The irony of the "Digital Native"
It is a peculiar irony that a generation capable of editing 4K video on a smartphone finds the concept of a payment gateway daunting. Many young founders view digital payments as complex systems reserved for large corporations like supermarkets or established retail chains. They operate under the misconception that cash or manual bank transfers are "safer" and "free," unaware that they are trading efficiency for outdated habits. The result is a startup culture that looks modern on the surface but runs on the archaic rails of the traditional banking past.
The hidden cost of the skill gap
The reluctance to adopt fintech is not just an inconvenience; it is a business risk. The "manual verification" model—where an entrepreneur must pause their work to check a banking app for a fund transfer—creates a bottleneck. It limits sales volume; one can check five receipts a day, but what about five hundred? Furthermore, the lack of professional invoicing makes these youth-led startups appear amateurish to premium customers. By clinging to the "screenshot method," young entrepreneurs are inadvertently placing a ceiling on their own growth.

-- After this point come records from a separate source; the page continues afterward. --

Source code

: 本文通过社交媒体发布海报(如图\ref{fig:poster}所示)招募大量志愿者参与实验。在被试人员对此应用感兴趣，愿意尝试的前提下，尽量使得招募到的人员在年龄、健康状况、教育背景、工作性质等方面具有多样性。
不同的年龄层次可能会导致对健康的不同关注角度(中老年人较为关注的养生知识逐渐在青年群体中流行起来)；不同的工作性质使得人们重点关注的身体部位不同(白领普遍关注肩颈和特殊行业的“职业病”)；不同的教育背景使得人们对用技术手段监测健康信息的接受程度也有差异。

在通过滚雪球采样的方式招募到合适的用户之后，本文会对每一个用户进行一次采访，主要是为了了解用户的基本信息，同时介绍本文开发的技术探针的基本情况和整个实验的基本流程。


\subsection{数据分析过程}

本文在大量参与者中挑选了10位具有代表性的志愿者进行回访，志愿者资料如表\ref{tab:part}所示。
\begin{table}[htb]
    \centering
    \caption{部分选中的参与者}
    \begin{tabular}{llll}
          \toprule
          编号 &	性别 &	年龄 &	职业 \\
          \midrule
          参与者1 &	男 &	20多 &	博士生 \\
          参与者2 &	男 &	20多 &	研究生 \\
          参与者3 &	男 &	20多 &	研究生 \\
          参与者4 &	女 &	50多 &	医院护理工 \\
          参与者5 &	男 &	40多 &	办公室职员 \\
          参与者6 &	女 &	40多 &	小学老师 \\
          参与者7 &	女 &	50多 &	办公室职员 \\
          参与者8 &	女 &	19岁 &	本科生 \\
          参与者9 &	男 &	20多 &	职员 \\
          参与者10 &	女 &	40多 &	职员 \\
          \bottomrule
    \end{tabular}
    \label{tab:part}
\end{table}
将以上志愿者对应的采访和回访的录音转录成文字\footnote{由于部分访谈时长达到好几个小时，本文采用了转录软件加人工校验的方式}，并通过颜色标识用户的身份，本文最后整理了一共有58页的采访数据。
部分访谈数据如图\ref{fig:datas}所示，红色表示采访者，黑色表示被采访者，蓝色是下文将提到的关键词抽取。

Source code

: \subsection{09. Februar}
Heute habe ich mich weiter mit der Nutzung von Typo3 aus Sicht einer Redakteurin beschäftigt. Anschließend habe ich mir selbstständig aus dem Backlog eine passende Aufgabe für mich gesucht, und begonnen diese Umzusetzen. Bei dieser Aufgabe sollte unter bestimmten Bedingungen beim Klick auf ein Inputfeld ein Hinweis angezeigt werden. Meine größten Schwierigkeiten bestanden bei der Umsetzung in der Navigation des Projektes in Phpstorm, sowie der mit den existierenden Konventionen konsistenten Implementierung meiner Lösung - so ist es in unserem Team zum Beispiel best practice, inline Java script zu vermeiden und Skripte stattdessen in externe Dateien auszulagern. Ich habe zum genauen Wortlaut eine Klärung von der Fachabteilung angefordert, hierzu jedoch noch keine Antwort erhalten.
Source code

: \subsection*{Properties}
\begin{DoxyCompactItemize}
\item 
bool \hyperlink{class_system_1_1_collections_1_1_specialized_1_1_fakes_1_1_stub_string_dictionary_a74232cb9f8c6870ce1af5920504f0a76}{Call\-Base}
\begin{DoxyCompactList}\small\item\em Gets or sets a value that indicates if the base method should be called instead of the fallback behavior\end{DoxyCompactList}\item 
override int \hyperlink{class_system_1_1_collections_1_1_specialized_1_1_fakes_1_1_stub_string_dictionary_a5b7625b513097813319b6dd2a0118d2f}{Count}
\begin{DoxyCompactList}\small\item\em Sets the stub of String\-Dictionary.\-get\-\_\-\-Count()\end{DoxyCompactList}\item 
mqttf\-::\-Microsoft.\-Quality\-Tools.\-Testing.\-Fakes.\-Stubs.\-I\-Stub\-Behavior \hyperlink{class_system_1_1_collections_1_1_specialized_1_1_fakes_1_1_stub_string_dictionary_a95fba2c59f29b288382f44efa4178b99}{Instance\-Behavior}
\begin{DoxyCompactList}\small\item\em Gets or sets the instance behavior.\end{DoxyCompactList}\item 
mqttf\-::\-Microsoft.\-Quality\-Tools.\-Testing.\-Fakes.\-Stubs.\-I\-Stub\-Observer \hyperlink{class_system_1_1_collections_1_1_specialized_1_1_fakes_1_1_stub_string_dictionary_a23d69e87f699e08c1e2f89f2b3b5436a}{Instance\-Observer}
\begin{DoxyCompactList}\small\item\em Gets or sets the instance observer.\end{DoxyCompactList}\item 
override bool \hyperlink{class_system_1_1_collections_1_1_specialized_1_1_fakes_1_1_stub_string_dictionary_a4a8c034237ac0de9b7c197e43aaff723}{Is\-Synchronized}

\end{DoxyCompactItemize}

Unlocking the power of LankaQR
For the undergraduate entrepreneur setting up a stall at a university fair or a pop-up market in Colombo, LankaQR is the ultimate equaliser. Introduced by the Central Bank of Sri Lanka, this interoperable standard allows a business to accept payments from almost any local banking app (like Q+, SOLO, or Frimi) just by displaying a printed code.
The gap here is one of awareness, not accessibility. Students often fear expensive hardware rentals for Point-of-Sale (POS) machines. They need to be taught that LankaQR requires zero hardware investment, offers instant money crediting, and carries transaction fees significantly lower than traditional credit cards. It is the perfect tool for the "lean startup" methodology we study in our degree programs.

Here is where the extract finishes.